• Medicare Standards Are Too Strict, 2 Courts Find

    From: New York Times

    Medicare Standards Are Too Strict, 2 Courts Find

    By ROBERT PEAR

     WASHINGTON — Two federal courts have ruled that the Obama administration is using overly strict standards to determine whether older Americans are entitled to Medicare coverage of skilled nursing home care and home health care.

    Medicare will pay for those services if they are needed to maintain a person’s ability to perform routine activities of daily living or to prevent deterioration of the person’s condition, the courts said. Medicare beneficiaries do not have to prove that their condition will improve, as the government sometimes contends, the courts said.

    The rulings are potentially significant for many people with chronic conditions and disabilities like multiple sclerosis, Alzheimer’s disease and broken hips. Skilled care may be reasonable and necessary and covered by Medicare even if the person’s condition is stable and unlikely to improve, the courts said.

    The government has not said whether it intends to appeal either decision.

    Representative Joe Courtney, Democrat of Connecticut, welcomed the decisions. “People with chronic conditions are being denied care in the mistaken belief that Medicare requires improvement of a person’s condition as a prerequisite for coverage,” Mr. Courtney said Monday. “That’s not in the law. It’s urban legend.”

    In one case, the Federal District Court in Pittsburgh said Medicare officials had used the wrong legal standard in denying coverage of skilled nursing home care to an 81-year-old woman, Wanda Papciak.

    After hip replacement surgery, Ms. Papciak received skilled nursing care, physical therapy and occupational therapy in a nursing home. Medicare terminated coverage after five weeks, saying her condition had not improved and was unlikely to improve.

    In reversing the decision of Medicare officials, the court said Ms. Papciak needed skilled nursing home care “to maintain her level of functioning” and to prevent her condition from deteriorating.

    Medicare officials had argued that Ms. Papciak was receiving only “custodial care,” for which the program does not pay. The court said Medicare officials had “failed to apply the correct legal standard,” and it cited court rulings in support of the proposition that the Medicare law “is to be liberally construed in favor of beneficiaries.”
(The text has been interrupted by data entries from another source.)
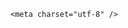 <!DOCTYPE html>
<html lang="zh-CN">

<head>
    
<title>浙江温州一母亲打骂9岁女儿致其死亡，会被怎样判罚？她家里其他几个孩子怎么办？_腾讯新闻</title>
<meta name="keywords" content="刑事犯罪,故意伤害,妈妈,孩子,死亡,女儿,刑法,打骂,有期徒刑">
<meta name="description" content="近日，网络上出现有关我街道&#34;一母亲因殴打女儿致其死亡&#34;的相关信息，现将有关情况通报如下：5月8日晚，我街道辖区居民郑某某（女，44岁），在家中管教女儿胡某某（9岁）时，对其进行训斥打骂，致使胡某某受伤，后经送医抢救无效不幸离世。事发后，公安机关迅速介入处置，犯罪嫌疑人郑某某已被公安机关刑事拘留，案件正在进...">
<meta name="author" content="腾讯网">
<meta name="copyright" content="Copyright 1998 - 2025 Tencent. All Rights Reserved">
<meta property="og:type" content="news" />

<meta property="og:title" content="浙江温州一母亲打骂9岁女儿致其死亡，会被怎样判罚？她家里其他几个孩子怎么办？_腾讯新闻" />
<meta property="og:description" content="近日，网络上出现有关我街道&#34;一母亲因殴打女儿致其死亡&#34;的相关信息，现将有关情况通报如下：5月8日晚，我街道辖区居民郑某某（女，44岁），在家中管教女儿胡某某（9岁）时，对其进行训斥打骂，致使胡某某受伤，后经送医抢救无效不幸离世。事发后，公安机关迅速介入处置，犯罪嫌疑人郑某某已被公安机关刑事拘留，案件正在进..." />
<meta property="og:url" content="https://news.qq.com/rain/a/20250516Q02BN400" />
<meta property="og:image" content="https://inews.gtimg.com/news_ls/OOoolP24m2y7pSZ4uS1U8rJutkaqSeOIsluN21mFhrTTIAA_640330/0" />
<meta property="article:author" content="" />
<meta property="article:published_time" content="2025-05-16 17:21:32" />
<meta property="category" content="" />

    <meta charset="utf-8" />
<meta http-equiv="X-UA-Compatible" content="IE=Edge" />
<meta name="viewport" content="width=device-width, initial-scale=1, shrink-to-fit=no" />
<link rel="dns-prefetch" href="mat1.gtimg.com">
<link rel="dns-prefetch" href="i.news.qq.com">
<link rel="shortcut icon" href="https://mat1.gtimg.com/qqcdn/qqindex2021/favicon.ico">
<script nomodule="true" src="https://mat1.gtimg.com/qqcdn/qqindex2021/common-static/20240515201444/core3-37-1.min.js"></script>
<script>
  try {
    if (!window.IntersectionObserver) {
      var observerScript = document.createElement('script');
      observerScript.src = "https://mat1.gtimg.com/qqcdn/qqindex2021/common-static/20241024141058/intersection-observer-polyfill.js";
      document.head.appendChild(observerScript);
    }
  } catch (error) {}
</script>

<script>
  try {
    if (!Element.prototype.scrollTo) {
      var scrollScript = document.createElement('script');
      scrollScript.src = "https://mat1.gtimg.com/qqcdn/qqindex2021/common-static/20241025153001/scroll-behavior-polyfill.js";
      document.head.appendChild(scrollScript);
    }
  } catch (error) {}
</script>
<script>
  try {
    if ('scrollRestoration' in window.history) {
      window.history.scrollRestoration = 'manual';
    }
    window.isPcClient = Boolean(window.electron) && (
      window.navigator.userAgent.indexOf('pc-client') > 0 ||
      window.navigator.userAgent.indexOf('TencentNews') > 0
    );
  } catch {}
</script>
<script>
  try {
    if (window.isPcClient) {
      var bodyStyle = document.createElement('style');
      bodyStyle.innerText = 'body{ zoom: 0.95 }';
      document.head.appendChild(bodyStyle);
    }
  } catch {}
</script>
<script>
  window.DATA = {"url":"https://view.inews.qq.com/a/20250516Q02BN400","adInfo":{"openAds":1,"openAdsComment":1,"openAdsPhotos":1,"openAdsText":1,"openRelatedNewsAd":1},"id":"20250516Q02BN400","questionInfo":{"id":"20250516Q02BN400","longtitle":"母亲打骂9岁女儿致其死亡，会被怎样判罚？家里其他孩子怎么办？","question_short_title":"浙江温州一母亲打骂9岁女儿致其死亡，会被怎样判罚？她家里其他几个孩子怎么办？","relate_extend_infos":[{"title":"44岁母亲管教9岁女儿，训斥打骂致其死亡，警方通报：嫌犯已被刑拘","url":"https://view.inews.qq.com/a/20250515A09N1300","abstract":"近日，网络上出现有关我街道\"一母亲因殴打女儿致其死亡\"的相关信息，现将有关情况通报如下：5月8日晚，我街道辖区居民郑某某（女，44岁），在家中管教女儿胡某某（9岁）时，对其进行训斥打骂，致使胡某某受伤，后经送医抢救无效不幸离世。事发后，公安机关迅速介入处置，犯罪嫌疑人郑某某已被公安机关刑事拘留，案件正在进...","articletype":"0","id":"20250515A09N1300","longtitle":"44岁母亲管教9岁女儿，训斥打骂致其死亡，警方通报：嫌犯已被刑拘","picShowType":"90092","thumbnails_qqnews":["https://inews.gtimg.com/news_ls/O80UcXUECNVZTvBVi37Yt-UQMfQE3r8SWR1UECezzsq5QAA_294195/0"]}],"thumbnails_qqnews":["https://inews.gtimg.com/om_ls/OO-olPOQwlZsR81Uq5_zb2HParxMeRKQLm1yvbLD8s5ssAA_294195/0"],"title":"浙江温州一母亲打骂9岁女儿致其死亡，会被怎样判罚？她家里其他几个孩子怎么办？","url":"http://view.inews.qq.com/a/20250516Q02BN400","abstract":""},"shareImg":"https://inews.gtimg.com/om_ls/OO-olPOQwlZsR81Uq5_zb2HParxMeRKQLm1yvbLD8s5ssAA_870492/0","likeInfo":0,"news_update_time":1747390172,"safe_cntl":{"close_comment_dislike":0,"close_global_news_sis":0,"close_share_pull":0,"emoticon_comment_mode":0,"close_all_emoticon_comment":0,"close_all_favorite":0,"close_all_rel":0,"close_relate_thing":0,"close_all_ad":0},"title":"浙江温州一母亲打骂9岁女儿致其死亡，会被怎样判罚？她家里其他几个孩子怎么办？","abstract":"","attribute":{},"iNewsRecommendLevel":1,"isSensitive":0,"content":null,"disableDeclare":1,"news_app_recommend_status":4,"card":{"msgEntry":1,"vip_type_new":"30012","liveInfo":{},"desc":"腾讯新闻问答课代表，结合当下热点新闻和网友热议，发现好问题，期待好回答。","cpLevel":2,"vip_icon":"http://inews.gtimg.com/newsapp_ls/0/14876051701/0","suid":"8QMc339d5IQeuTzY5QN3","chlid":"22983986","update_frequency":"1970-01-01 08:00:00","vip_desc":"腾讯新闻问答课代表官方账号","vip_icon_night":"http://inews.gtimg.com/newsapp_ls/0/14876052067/0","vip_type":"30012","chlname":"问答课代表","icon":"https://inews.gtimg.com/om_ls/OPBO91JgEbYG-O62jC2hCRA_yoydsA8oEANb87pxgNxKgAA_200200/0","uin":"ecbe89d289b6198c7996f16538ebc224f9","vip_place":"left"},"channelEntryJumpType":1,"closeCommentBanner":0,"commentid":"","article_category":"229","enableDiffusion":1,"self_declare":{"declare":"个人观点，仅供参考"},"surl":"https://view.inews.qq.com/a/20250516Q02BN400","interaction_info":{"share_wechat_count":2},"intro":"","remarks":"","shareCount":2,"content_words_num":35,"copyright_share":"本文来自腾讯新闻客户端创作者，不代表腾讯新闻的观点和立场。","extra_property":{"FeedbackDetailDisableInsert":1,"zanSkinType":""},"forbidCommentUpDown":0,"shareDesc":"腾讯新闻","already_answer":false,"copyright_wording_share":"免责声明","emojiRelatedSwitch":1,"categoryrray":{"sub_category_id":"2044","category_id":"229"},"emojiSwitch":1,"final_declare":["个人观点，仅供参考"],"question_id":"","FadCid":"","ai_switch":true,"all_long_pic":1,"atype":232,"time":"2025-05-16 09:29:22","answer_num":1,"detail_entry":{"is_orignal":1,"orignal_entry":1},"is_deleted":0,"relate_extend_infos":{"url":"http://view.inews.qq.com/a/20250515A09N1300","abstract":"近日，网络上出现有关我街道\"一母亲因殴打女儿致其死亡\"的相关信息，现将有关情况通报如下：5月8日晚，我街道辖区居民郑某某（女，44岁），在家中管教女儿胡某某（9岁）时，对其进行训斥打骂，致使胡某某受伤，后经送医抢救无效不幸离世。事发后，公安机关迅速介入处置，犯罪嫌疑人郑某某已被公安机关刑事拘留，案件正在进...","id":"20250515A09N1300","imgURL":"https://inews.gtimg.com/news_ls/O80UcXUECNVZTvBVi37Yt-UQMfQE3r8SWR1UECezzsq5QAA_640330/0","imgURLSmall":"https://inews.gtimg.com/news_ls/O80UcXUECNVZTvBVi37Yt-UQMfQE3r8SWR1UECezzsq5QAA_150120/0","longTitle":"44岁母亲管教9岁女儿，训斥打骂致其死亡，警方通报：嫌犯已被刑拘","title":"44岁母亲管教9岁女儿，训斥打骂致其死亡，警方通报：嫌犯已被刑拘"},"ret":0,"cms_id":"20250516Q02BN400","articleId":"20250516Q03F1400","article_type":232,"tags":"","desc":"近日，网络上出现有关我街道\"一母亲因殴打女儿致其死亡\"的相关信息，现将有关情况通报如下：5月8日晚，我街道辖区居民郑某某（女，44岁），在家中管教女儿胡某某（9岁）时，对其进行训斥打骂，致使胡某某受伤，后经送医抢救无效不幸离世。事发后，公安机关迅速介入处置，犯罪嫌疑人郑某某已被公安机关刑事拘留，案件正在进...","videoArr":[]};
</script>
<script>
  window.channelInfo = {"channelConfig":{"channelNav":[{"_auto_id":"1","active_alien_img":"","alien_img":"","channel_id":"news_news_home","is_local":"0","link":"https://www.qq.com","name_cn":"首页","name_en":"home"},{"_auto_id":"2","active_alien_img":"","alien_img":"","channel_id":"news_news_top","is_local":"0","link":"","name_cn":"要闻","name_en":"news"},{"_auto_id":"4","active_alien_img":"","alien_img":"","channel_id":"news_news_bj","is_local":"1","link":"","name_cn":"北京","name_en":"bj"},{"_auto_id":"5","active_alien_img":"","alien_img":"","channel_id":"news_news_finance","is_local":"0","link":"","name_cn":"财经","name_en":"finance"},{"_auto_id":"6","active_alien_img":"","alien_img":"","channel_id":"news_news_tech","is_local":"0","link":"","name_cn":"科技","name_en":"tech"},{"_auto_id":"7","active_alien_img":"","alien_img":"","channel_id":"tv","is_local":"0","link":"https://v.qq.com/channel/tv/?ptag=qqnews","name_cn":"电视剧","name_en":"tv"},{"_auto_id":"8","active_alien_img":"","alien_img":"","channel_id":"news_news_qa","is_local":"0","link":"","name_cn":"热问","name_en":"qa"},{"_auto_id":"9","active_alien_img":"","alien_img":"","channel_id":"news_news_ent","is_local":"0","link":"","name_cn":"娱乐","name_en":"ent"},{"_auto_id":"10","active_alien_img":"","alien_img":"","channel_id":"variety","is_local":"0","link":"https://v.qq.com/channel/variety/?ptag=qqnews","name_cn":"综艺","name_en":"variety"},{"_auto_id":"11","active_alien_img":"","alien_img":"","channel_id":"news_news_sports","is_local":"0","link":"","name_cn":"体育","name_en":"sports"},{"_auto_id":"13","active_alien_img":"","alien_img":"","channel_id":"news_news_nba","is_local":"0","link":"","name_cn":"NBA","name_en":"nba"},{"_auto_id":"14","active_alien_img":"","alien_img":"","channel_id":"news_news_world","is_local":"0","link":"","name_cn":"国际","name_en":"world"},{"_auto_id":"15","active_alien_img":"","alien_img":"","channel_id":"news_news_mil","is_local":"0","link":"","name_cn":"军事","name_en":"milite"},{"_auto_id":"16","active_alien_img":"","alien_img":"","channel_id":"news_news_auto","is_local":"0","link":"","name_cn":"汽车","name_en":"auto"},{"_auto_id":"17","active_alien_img":"","alien_img":"","channel_id":"news_news_house","is_local":"0","link":"","name_cn":"房产","name_en":"house"},{"_auto_id":"18","active_alien_img":"","alien_img":"","channel_id":"news_news_edu","is_local":"0","link":"","name_cn":"教育","name_en":"edu"},{"_auto_id":"19","active_alien_img":"","alien_img":"","channel_id":"news_news_antip","is_local":"0","link":"","name_cn":"健康","name_en":"health"},{"_auto_id":"20","active_alien_img":"","alien_img":"","channel_id":"news_news_video","is_local":"0","link":"","name_cn":"视频","name_en":"video"},{"_auto_id":"21","active_alien_img":"","alien_img":"","channel_id":"news_news_game","is_local":"0","link":"","name_cn":"游戏","name_en":"games"},{"_auto_id":"22","active_alien_img":"","alien_img":"","channel_id":"news_news_nchupin","is_local":"0","link":"","name_cn":"眼界","name_en":"chupin"},{"_auto_id":"24","active_alien_img":"","alien_img":"","channel_id":"news_news_football","is_local":"0","link":"","name_cn":"足球","name_en":"football"},{"_auto_id":"25","active_alien_img":"","alien_img":"","channel_id":"news_news_kepu","is_local":"0","link":"","name_cn":"科学","name_en":"kepu"},{"_auto_id":"26","active_alien_img":"","alien_img":"","channel_id":"news_news_digi","is_local":"0","link":"","name_cn":"数码","name_en":"digi"},{"_auto_id":"28","active_alien_img":"","alien_img":"","channel_id":"ymzx","is_local":"0","link":"https://gamer.qq.com/v2/cloudgame/game/96897?ichannel=txxwpc0Ftxxwpc1","name_cn":"元梦之星","name_en":"news_news_ymzx"},{"_auto_id":"31","active_alien_img":"","alien_img":"","channel_id":"movie","is_local":"0","link":"https://v.qq.com/channel/movie/?ptag=qqnews","name_cn":"电影","name_en":"movie"},{"_auto_id":"32","active_alien_img":"","alien_img":"","channel_id":"news_news_esport","is_local":"0","link":"","name_cn":"电竞","name_en":"esport"},{"_auto_id":"34","active_alien_img":"","alien_img":"","channel_id":"news_news_history","is_local":"0","link":"","name_cn":"历史","name_en":"history"},{"_auto_id":"35","active_alien_img":"","alien_img":"","channel_id":"news_news_baby","is_local":"0","link":"","name_cn":"育儿","name_en":"baby"},{"_auto_id":"36","active_alien_img":"","alien_img":"","channel_id":"hbjy","is_local":"0","link":"https://gp.qq.com/act/a20250421mnqlx/news.shtml","name_cn":"和平精英","name_en":"news_news_hbjy"},{"_auto_id":"37","active_alien_img":"","alien_img":"","channel_id":"cloud_gamer","is_local":"0","link":"https://gamer.qq.com/?ichannel=txxwpc0Ftxxwpc1","name_cn":"云游戏","name_en":"cloud_gamer"},{"_auto_id":"38","active_alien_img":"","alien_img":"","channel_id":"news_news_lic","is_local":"0","link":"","name_cn":"理财","name_en":"finance_licai"},{"_auto_id":"39","active_alien_img":"","alien_img":"","channel_id":"news_news_istock","is_local":"0","link":"","name_cn":"股票","name_en":"finance_stock"},{"_auto_id":"40","active_alien_img":"","alien_img":"","channel_id":"ren_min_shi_pin","is_local":"0","link":"https://news.qq.com/omn/author/8QMd3Hld74cbujbY?tab=om_video","name_cn":"人民视频","name_en":"ren_min_shi_pin"},{"_auto_id":"41","active_alien_img":"","alien_img":"","channel_id":"news_news_weather","is_local":"0","link":"https://tianqi.qq.com/index.htm","name_cn":"天气","name_en":"weather"}]}};
</script>
<script>
  window.articleConfig = {"rightConfig":[{"_auto_id":"1","category_key":"default","modules":"{\"moduleList\":[{\"title\":\"精选视频\",\"id\":\"video_album\",\"videoType\":\"tag\",\"videoId\":\"aUepxrtchGM=\"},{\"title\":\"下载条\",\"id\":\"download_banner\",\"isSticky\":1},{\"title\":\"热点榜\",\"id\":\"hot_rank_list\",\"isSticky\":1},{\"title\":\"广告推广\",\"id\":\"ssp_ad_module\",\"category\":\"ad_ssp\",\"loid\":\"109\",\"isSticky\":1}]}"}],"tonglanAdConfig":[],"bottomConfig":[],"videoAdConfig":[],"rightGameConfig":[]};
</script>
<script src="https://mat1.gtimg.com/www/js/emonitor/custom_ed041a23.js" charset="utf-8"></script>
<script>
  try {
    window.emonitorIns = emonitor.create({
      name: 'newsqq_quesionArticle',
      atta: {
        name: 'newsqq',
      },
      mode: '007',
    });
  } catch (err) {
    console.warn(err);
  }
</script>
<link href="https://mat1.gtimg.com/qqcdn/qqindex2021/common-static/hel/qqnews-pc-dc_20250515055953/static/css/qa.css" rel="stylesheet">

<script>window.__HEL_PRESET_META__={"qqnews-pc-components":{"app":{"id":1366,"name":"qqnews-pc-components","app_group_name":"qqnews-pc-components","proj_ver":{"map":{},"utime":0},"online_version":"qqnews-pc-components_20250512030958","build_version":"qqnews-pc-components_20250515055747","update_at":"2025-05-15T09:58:38.000Z","desc":"set by [init], from container [formal.pc.dc.sz100970] worker [0]"},"version":{"sub_app_name":"qqnews-pc-components","sub_app_version":"qqnews-pc-components_20250515055747","src_map":{"webDirPath":"https://mat1.gtimg.com/qqcdn/qqindex2021/common-static/hel/qqnews-pc-components_20250515055747","htmlIndexSrc":"https://mat1.gtimg.com/qqcdn/qqindex2021/common-static/hel/qqnews-pc-components_20250515055747/index.html","extractMode":"all","iframeSrc":"","chunkCssSrcList":["https://mat1.gtimg.com/qqcdn/qqindex2021/common-static/hel/qqnews-pc-components_20250515055747/static/css/index.css"],"chunkJsSrcList":["https://mat1.gtimg.com/qqcdn/qqindex2021/common-static/hel/qqnews-pc-components_20250515055747/static/js/index.js"],"staticCssSrcList":[],"staticJsSrcList":["https://mat1.gtimg.com/qqcdn/qqindex2021/static/20231212123233/react.production.min.js","https://mat1.gtimg.com/qqcdn/qqindex2021/static/20231212123233/react-dom.production.min.js","https://mat1.gtimg.com/qqcdn/qqindex2021/common-static/hel/hel-base-v16.js"],"relativeCssSrcList":[],"relativeJsSrcList":[],"privCssSrcList":[],"srvModSrcList":[],"headAssetList":[{"tag":"staticScript","append":false,"attrs":{"src":"https://mat1.gtimg.com/qqcdn/qqindex2021/static/20231212123233/react.production.min.js"}},{"tag":"staticScript","append":false,"attrs":{"src":"https://mat1.gtimg.com/qqcdn/qqindex2021/static/20231212123233/react-dom.production.min.js"}},{"tag":"staticScript","append":false,"attrs":{"src":"https://mat1.gtimg.com/qqcdn/qqindex2021/common-static/hel/hel-base-v16.js"}},{"tag":"script","append":true,"attrs":{"src":"https://mat1.gtimg.com/qqcdn/qqindex2021/common-static/hel/qqnews-pc-components_20250515055747/static/js/index.js","defer":""}},{"tag":"link","append":true,"attrs":{"href":"https://mat1.gtimg.com/qqcdn/qqindex2021/common-static/hel/qqnews-pc-components_20250515055747/static/css/index.css","rel":"stylesheet"}}],"bodyAssetList":[]},"update_at":"2025-05-15T09:58:38.000Z","create_at":"2025-05-15T09:58:38.000Z","_worker_id":"0","_is_backup":true}}}</script>
<script>window.__VIEW_PATH__="question.ejs";</script>
</head>

<body id="dc-question-body">
  <div id="root"></div>
    <iframe style="display: none;" src="https://i.news.qq.com/web_backend/getWebPacUid"></iframe>
<script src="https://mat1.gtimg.com/qqcdn/qqindex2021/common-static/20240805160928/react.production.min.js"></script>
<script src="https://mat1.gtimg.com/qqcdn/qqindex2021/common-static/20240805160928/react-dom.production.min.js"></script>
<script src="https://mat1.gtimg.com/qqcdn/qqindex2021/common-static/20241018171503/universal-report.min.js"></script>
<script defer type="text/javascript" src="https://mat1.gtimg.com/qqcdn/qqindex2021/libs/barrier/aria.js?appid=9327b8b06379d9d1728bbfbe2025ef9c" charset="utf-8"></script>
<script defer src="https://t.captcha.qq.com/TCaptcha.js"></script>
<script>document.cookie="hel_err=;path=/;";</script>
<script src="https://mat1.gtimg.com/qqcdn/qqindex2021/common-static/hel/hel-base-v16.js"></script>
<script src="https://mat1.gtimg.com/qqcdn/qqindex2021/common-static/hel/qqnews-pc-hel-entry_20250117174052/static/js/index.js"></script>
<link rel="preload" href="https://mat1.gtimg.com/qqcdn/qqindex2021/common-static/hel/qqnews-pc-dc_20250515055953/static/js/qa.js" as="script">
<link rel="preload" href="https://mat1.gtimg.com/qqcdn/qqindex2021/common-static/hel/qqnews-pc-components_20250515055747/static/js/index.js" as="script">
<script>window.loadProject("https://mat1.gtimg.com/qqcdn/qqindex2021/common-static/hel/qqnews-pc-dc_20250515055953/static/js/qa.js");</script>
<iframe id="videoFrame" style="display: none;" src="https://video.qq.com/cookie/sync_qqnews.html"></iframe>
</body>

</html>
    In a legal brief in the Papciak case, the government had rejected the argument that “sustaining and preserving current capabilities is grounds for skilled care.” Before Medicare will cover skilled nursing services, it said, “there must be an expectation that the beneficiary’s condition will improve materially in a reasonable and generally predictable period of time, based on the physician’s assessment.”

    Medicare officials said they were right to end coverage of skilled nursing care for Ms. Papciak because she had reached her “maximum functional capacity.”

    But her lawyer, Stella L. Smetanka, a clinical professor of law at the University of Pittsburgh, said Ms. Papciak “could have made further progress if they had continued therapy and not given up on her.”

    In any event, Ms. Smetanka said, “the services were needed to prevent further deterioration — that’s a suitable rationale for skilled nursing care.”

    In the other case, a federal district judge in Vermont ruled that Medicare had improperly denied coverage for certain home health services provided to a 66-year-old woman who had had two strokes.

    The judge, Christina Reiss, said that even though the patient, Sandra Anderson, might have been in stable condition, she still needed home health care to prevent deterioration of her functional ability. A Medicare beneficiary “need not risk a deterioration of her fragile health” to justify continuation of skilled care, Judge Reiss said.

    A group of 17 House Democrats, led by Mr. Courtney, recently sent a letter to the Obama administration objecting to its interpretation of the law.

    “Beneficiaries are frequently told that Medicare will not cover skilled services if their underlying condition will not improve,” the letter said. “For example, as people with multiple sclerosis are often not likely to improve, skilled services such as physical, occupational and speech therapies that are necessary to slow the progression of the disease, or maintain current function, are denied. As a result, these individuals’ conditions deteriorate — frequently leading to more intense, more expensive services, hospital or nursing home care.”

    Jacob S. Speidel, a lawyer at Vermont Legal Aid who helped represent Ms. Anderson, said: “Medicare often denies coverage for home health services because people have stable chronic conditions. We believe this practice does not comply with Medicare law and regulations.”